Effect of Precursor Salt Solution Concentration on the Size of Silver Nanoparticles Synthesized Using Aqueous Leaf Extracts of T. catappa and T. grandis Linn f.—A Green Synthesis Route

Abstract

Green route of nanoparticle synthesis has been steering research in the field of Nanobiotechnology of late, as it is known to be safer, cleaner, effective and environmentally benign in comparison to chemical and physical methods of synthesis. Plants are known to possess huge paraphernalia of bioactive phytocompounds that mediate the biosynthesis of silver nanoparticles. In the quest of green biosynthesis of silver nanoparticles, plant parts having commercial and food value have been utilized as sources. The aqueous leaves of Terminalia catappa (Indian almond tree) and T. grandis Linn f (Teak tree) are used in the present study in the biosynthesis of silver nanoparticles, as these resources of bioactive phytocompounds are effectual in biosynthesis of nanoparticles, abundantly available as an agrowaste and inexpensive. Green biosynthesis of silver nanoparticles was successfully carried out using the aqueous leaf extracts of Terminalia catappa (Indian almond tree) and T. grandis Linn f (Teak tree).
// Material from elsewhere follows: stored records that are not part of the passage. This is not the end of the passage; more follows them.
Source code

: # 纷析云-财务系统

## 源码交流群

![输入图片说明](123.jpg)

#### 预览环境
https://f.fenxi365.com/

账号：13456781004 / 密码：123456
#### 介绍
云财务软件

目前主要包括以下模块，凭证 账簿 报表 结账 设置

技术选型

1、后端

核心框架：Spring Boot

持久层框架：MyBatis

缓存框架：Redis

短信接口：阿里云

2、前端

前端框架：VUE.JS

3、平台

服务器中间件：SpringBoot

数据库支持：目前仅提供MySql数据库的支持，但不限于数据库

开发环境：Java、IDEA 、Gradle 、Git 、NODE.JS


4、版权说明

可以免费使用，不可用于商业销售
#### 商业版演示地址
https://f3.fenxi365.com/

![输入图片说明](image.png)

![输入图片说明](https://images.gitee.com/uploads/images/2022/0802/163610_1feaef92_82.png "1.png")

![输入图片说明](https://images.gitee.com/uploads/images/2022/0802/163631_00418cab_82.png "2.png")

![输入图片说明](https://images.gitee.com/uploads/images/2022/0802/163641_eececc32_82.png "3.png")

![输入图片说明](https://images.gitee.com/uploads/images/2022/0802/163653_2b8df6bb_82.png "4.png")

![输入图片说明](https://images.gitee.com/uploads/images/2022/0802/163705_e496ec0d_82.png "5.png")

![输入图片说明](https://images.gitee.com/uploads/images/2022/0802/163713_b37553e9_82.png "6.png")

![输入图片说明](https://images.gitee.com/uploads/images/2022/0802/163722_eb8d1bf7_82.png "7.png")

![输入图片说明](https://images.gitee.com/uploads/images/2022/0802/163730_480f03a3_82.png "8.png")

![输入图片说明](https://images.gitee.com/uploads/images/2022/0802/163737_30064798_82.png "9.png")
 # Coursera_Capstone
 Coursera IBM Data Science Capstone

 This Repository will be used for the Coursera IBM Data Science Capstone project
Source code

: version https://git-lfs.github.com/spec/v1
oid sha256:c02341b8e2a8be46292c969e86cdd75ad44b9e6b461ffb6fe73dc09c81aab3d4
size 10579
The effect of the precursor salt solution concentration upon the morphology and size of the silver nanoparticles being synthesized by the aqueous leaf extracts of Terminalia catappa and T. grandis Linn f was studied. Studying the effect of precursor salt concentration upon the size of nanoparticles shall enable the maneuvering of synthesis parameter to obtain nanoparticles of desired dimensions. This route of biosynthesis was found to be cost effective, offered easy downstream processing with low chemical footprint and is reliable and can be used for large scale synthesis of silver nanoparticles.